Hello again .....
Your friendly neighborhood pond Biologist here to shepherd you through these hot summer months where all of your hard work in the spring and fall allow you to enjoy the sights and sounds of a healthy system. Alas, these are the days of rapid algae growth and the infrequent but potentially severe bouts with fish maladies. The following is a strategy to keep your fish happy and healthy, and the water looking fantastic for the remainder of the season.
WARM WATER TEMPS:
July and August bring about our highest water temperatures (here in the midwest anyway). Water temperatures over 80 degrees (F) bring a different set of challenges to the aquatic biosphere. High temperatures in fresh water hold a lot less oxygen and puts a fair amount of stress on the aquatic creatures that call your pond home. Whether it be a back yard watergarden or a 2 acre pond, high temps are hard on most fish.

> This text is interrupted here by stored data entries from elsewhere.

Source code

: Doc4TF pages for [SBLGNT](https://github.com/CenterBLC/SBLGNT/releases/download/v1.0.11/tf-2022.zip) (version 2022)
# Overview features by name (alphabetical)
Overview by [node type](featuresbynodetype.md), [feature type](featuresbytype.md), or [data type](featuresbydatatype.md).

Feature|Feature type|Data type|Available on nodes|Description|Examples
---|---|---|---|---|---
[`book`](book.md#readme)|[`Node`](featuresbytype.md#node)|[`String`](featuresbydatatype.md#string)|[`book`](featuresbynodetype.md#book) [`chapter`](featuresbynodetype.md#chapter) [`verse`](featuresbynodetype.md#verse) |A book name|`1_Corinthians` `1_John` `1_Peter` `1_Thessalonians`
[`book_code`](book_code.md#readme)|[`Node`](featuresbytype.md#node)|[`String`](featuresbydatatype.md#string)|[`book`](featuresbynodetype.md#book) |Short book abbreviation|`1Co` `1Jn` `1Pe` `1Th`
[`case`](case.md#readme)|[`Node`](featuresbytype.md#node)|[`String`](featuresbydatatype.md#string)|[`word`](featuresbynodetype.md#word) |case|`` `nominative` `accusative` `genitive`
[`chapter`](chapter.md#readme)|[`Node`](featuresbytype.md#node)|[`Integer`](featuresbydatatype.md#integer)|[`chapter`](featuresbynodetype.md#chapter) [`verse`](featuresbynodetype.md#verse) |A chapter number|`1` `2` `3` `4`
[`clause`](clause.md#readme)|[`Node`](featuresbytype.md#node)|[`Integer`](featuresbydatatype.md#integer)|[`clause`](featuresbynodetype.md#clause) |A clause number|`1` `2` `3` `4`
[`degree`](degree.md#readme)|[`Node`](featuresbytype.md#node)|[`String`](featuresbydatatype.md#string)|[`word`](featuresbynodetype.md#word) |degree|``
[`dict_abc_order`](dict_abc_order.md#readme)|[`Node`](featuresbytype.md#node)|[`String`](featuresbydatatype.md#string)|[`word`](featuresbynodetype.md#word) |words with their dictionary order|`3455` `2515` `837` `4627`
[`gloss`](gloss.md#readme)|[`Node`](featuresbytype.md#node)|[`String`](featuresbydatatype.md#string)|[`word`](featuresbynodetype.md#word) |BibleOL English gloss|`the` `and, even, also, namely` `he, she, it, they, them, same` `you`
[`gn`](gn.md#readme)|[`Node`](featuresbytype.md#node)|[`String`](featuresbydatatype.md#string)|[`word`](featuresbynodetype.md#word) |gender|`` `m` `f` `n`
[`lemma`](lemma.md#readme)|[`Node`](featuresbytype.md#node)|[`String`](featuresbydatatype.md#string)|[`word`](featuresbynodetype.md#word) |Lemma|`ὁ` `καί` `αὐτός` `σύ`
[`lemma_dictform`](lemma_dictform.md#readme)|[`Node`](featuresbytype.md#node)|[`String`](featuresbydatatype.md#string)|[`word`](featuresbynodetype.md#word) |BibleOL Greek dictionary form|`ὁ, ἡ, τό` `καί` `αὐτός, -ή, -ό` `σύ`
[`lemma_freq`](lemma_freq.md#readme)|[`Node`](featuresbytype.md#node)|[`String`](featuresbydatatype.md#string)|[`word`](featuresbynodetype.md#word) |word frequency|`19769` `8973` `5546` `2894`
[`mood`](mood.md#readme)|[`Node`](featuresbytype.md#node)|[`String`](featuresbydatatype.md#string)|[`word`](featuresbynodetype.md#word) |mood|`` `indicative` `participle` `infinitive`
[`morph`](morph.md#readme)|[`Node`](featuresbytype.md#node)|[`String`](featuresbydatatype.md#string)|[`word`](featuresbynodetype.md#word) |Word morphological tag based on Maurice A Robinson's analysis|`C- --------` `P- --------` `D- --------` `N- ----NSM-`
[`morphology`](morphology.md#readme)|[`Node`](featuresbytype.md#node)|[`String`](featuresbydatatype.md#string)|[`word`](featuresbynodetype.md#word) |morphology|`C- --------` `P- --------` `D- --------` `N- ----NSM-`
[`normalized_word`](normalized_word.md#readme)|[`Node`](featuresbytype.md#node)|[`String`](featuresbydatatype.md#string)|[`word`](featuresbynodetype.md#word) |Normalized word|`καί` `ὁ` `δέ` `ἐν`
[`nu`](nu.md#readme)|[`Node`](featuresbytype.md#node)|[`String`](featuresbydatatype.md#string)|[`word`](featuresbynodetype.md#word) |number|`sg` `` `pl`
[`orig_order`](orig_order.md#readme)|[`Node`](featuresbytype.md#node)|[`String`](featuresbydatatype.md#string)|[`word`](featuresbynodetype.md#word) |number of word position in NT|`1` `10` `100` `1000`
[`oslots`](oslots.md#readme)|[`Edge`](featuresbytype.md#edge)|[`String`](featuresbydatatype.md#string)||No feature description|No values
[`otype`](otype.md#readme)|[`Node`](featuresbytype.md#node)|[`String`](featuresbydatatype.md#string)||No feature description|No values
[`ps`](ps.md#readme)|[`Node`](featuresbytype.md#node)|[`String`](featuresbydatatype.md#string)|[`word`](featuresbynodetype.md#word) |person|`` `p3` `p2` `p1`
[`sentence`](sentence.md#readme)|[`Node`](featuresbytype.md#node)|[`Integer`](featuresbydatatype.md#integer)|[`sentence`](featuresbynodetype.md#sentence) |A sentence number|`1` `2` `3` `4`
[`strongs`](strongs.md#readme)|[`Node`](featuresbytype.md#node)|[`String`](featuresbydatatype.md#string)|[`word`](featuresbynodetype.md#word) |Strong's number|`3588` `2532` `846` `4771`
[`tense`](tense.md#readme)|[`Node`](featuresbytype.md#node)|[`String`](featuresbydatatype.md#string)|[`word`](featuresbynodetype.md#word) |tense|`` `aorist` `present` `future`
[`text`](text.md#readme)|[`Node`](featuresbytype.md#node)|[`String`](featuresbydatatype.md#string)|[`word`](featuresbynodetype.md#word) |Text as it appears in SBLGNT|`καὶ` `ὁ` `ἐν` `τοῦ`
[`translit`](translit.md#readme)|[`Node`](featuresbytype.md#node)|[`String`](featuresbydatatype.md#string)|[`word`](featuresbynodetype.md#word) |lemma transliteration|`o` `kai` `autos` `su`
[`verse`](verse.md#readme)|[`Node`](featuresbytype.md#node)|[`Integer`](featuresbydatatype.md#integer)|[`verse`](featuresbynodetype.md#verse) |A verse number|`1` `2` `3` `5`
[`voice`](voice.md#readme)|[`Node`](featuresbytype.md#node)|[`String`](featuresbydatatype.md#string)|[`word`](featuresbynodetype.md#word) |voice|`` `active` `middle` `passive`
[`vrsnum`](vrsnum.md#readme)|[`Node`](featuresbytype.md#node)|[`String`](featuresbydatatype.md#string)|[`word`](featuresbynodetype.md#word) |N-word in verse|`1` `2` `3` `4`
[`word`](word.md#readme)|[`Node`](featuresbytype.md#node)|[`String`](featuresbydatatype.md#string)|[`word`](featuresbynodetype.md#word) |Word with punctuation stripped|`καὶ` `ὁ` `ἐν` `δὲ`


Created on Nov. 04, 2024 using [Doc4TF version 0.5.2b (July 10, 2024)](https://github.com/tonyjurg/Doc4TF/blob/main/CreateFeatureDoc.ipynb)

Midsummer is the most important time to aerate the pond. Run your pump/waterfall filter as much as is feasible to keep your fish happy. In larger ponds (with depths greater than 4ft and surface areas larger than 700 square feet) independent water circulation and/or diffused aeration is most efficient. Here is an example of a aeration system: (aerator). Moving water is key, the cycling of water allows for the elimination of harmful dissolved gases, and the import of oxygen into the water column, especially important at the sediment layer. Getting oxygen to the sediments allows of the degradation of organic material like leaves, fish waste, and assorted goo that accumulates over time. Just about all of the potential problems with ponds lies with in the accumulation of these organic sediments. Lucky for us, this time of year is the best time to attack those sediments.
If you don't have an aeration system for your pond, please give us a call. Each system is unique and needs to be sized for your system for best effect. (CSJ&J Gardens and Midwestponds.com 920-205-4560)
Your aerator is your single best tool for the reduction of organic muck. Here are some ways to make it better.
1. Start and/or bump up the dose of your bacteria regime for the breakdown of the goop. Summertime bacteria like ( Bacteria) will supercharge your system. ponds of all sizes will benefit from the addition of beneficial bacteria during the summer months. There are lots of bacteria products out there; my advise is to try different brands each year until you find the one that works best for your system. Everyone's water chemistry is different and each bacteria strain grew up in slightly different environments, so try a few out and find one that works well for your pond. For large ponds your should be using 1-3 pound of bacteria per week, I can help you out there, just give us a call and we can set you up with a product and dose schedule that will get you started on the right track.
2. For watergarden, run your filter system into the night and very early in the morning, as the times just after dusk and before dawn are the times where oxygen levels will be at their lowest. During these times, the plants/algae stop producing oxygen and actually start consuming it. So it is very important that we are always turning in more oxygen to eliminate the possibility of an oxygen depletion.
3.Be sure to remove dead and dying plant debris from the pond. If you are outside working in the yard, take a walk around the pond and clear out anything that could potentially become a problem later. Dead pond lily leaves, seed pods from other aquatic plants, it all helps in the long run. Your pond is a lot like your yard, if you leave it alone for a month it will look like poo.
In order to stay ahead of the algae, a bit of maintenance is on the docket.
Thanks so much for taking the time.....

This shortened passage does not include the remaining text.